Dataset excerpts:
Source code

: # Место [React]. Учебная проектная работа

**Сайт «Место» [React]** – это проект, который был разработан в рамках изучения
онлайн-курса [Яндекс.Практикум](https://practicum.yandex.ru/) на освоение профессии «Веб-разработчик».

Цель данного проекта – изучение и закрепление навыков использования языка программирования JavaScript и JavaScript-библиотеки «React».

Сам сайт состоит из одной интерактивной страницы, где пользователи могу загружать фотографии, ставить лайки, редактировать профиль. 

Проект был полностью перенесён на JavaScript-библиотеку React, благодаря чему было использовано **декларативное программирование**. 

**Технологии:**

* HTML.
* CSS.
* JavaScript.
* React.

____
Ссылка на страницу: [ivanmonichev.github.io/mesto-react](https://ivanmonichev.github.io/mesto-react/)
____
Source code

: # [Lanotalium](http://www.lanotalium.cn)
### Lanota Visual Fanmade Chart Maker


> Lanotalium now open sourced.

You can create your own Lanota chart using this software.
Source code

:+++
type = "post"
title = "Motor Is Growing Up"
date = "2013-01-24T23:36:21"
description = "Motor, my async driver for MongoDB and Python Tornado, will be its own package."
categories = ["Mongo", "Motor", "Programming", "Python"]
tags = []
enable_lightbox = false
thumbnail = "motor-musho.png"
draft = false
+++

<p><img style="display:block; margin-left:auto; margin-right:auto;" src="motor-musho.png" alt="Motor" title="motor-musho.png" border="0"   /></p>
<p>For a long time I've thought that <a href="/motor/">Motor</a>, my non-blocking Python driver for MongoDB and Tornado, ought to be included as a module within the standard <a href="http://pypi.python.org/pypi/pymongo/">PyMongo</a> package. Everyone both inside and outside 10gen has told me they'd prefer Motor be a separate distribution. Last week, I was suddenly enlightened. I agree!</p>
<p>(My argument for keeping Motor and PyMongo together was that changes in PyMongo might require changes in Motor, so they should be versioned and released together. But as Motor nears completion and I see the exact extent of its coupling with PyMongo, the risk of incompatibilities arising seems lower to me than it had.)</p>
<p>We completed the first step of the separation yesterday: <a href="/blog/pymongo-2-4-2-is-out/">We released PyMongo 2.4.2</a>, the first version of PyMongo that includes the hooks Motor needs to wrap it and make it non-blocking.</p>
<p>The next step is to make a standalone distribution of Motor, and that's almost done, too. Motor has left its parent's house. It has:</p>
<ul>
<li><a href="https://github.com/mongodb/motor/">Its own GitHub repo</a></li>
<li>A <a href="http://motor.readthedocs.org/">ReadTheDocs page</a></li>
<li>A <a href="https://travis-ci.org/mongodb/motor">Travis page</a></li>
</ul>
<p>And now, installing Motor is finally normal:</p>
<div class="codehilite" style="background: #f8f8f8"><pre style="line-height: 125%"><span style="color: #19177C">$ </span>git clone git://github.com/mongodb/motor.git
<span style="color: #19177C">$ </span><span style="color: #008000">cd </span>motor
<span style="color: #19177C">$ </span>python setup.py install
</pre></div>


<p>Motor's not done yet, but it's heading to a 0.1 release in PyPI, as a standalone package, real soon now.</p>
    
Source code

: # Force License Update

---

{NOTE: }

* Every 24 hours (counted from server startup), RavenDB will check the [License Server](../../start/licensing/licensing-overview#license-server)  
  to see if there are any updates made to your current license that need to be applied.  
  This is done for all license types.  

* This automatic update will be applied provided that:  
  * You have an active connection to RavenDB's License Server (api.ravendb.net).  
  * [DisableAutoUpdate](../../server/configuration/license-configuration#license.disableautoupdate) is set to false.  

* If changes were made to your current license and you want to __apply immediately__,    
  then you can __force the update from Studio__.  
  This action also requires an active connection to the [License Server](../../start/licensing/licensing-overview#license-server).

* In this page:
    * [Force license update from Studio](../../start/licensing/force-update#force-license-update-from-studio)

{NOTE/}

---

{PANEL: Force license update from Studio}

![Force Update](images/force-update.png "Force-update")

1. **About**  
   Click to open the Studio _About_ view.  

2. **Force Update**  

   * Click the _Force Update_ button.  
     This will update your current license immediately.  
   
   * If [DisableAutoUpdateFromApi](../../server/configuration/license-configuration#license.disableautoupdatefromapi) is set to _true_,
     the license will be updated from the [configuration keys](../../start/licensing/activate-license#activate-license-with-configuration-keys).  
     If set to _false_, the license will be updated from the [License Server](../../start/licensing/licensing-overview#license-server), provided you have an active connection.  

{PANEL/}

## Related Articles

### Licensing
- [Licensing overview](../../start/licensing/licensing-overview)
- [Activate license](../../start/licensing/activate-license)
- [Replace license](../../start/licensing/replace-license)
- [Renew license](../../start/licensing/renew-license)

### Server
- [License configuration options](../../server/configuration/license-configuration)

HOW TO COMPLETE THIS TASK » Filter the entries and keep only the lines holding "musho".

SOLUTION TO THIS PROBLEM »
thumbnail = "motor-musho.png"
<p><img style="display:block; margin-left:auto; margin-right:auto;" src="motor-musho.png" alt="Motor" title="motor-musho.png" border="0"   /></p>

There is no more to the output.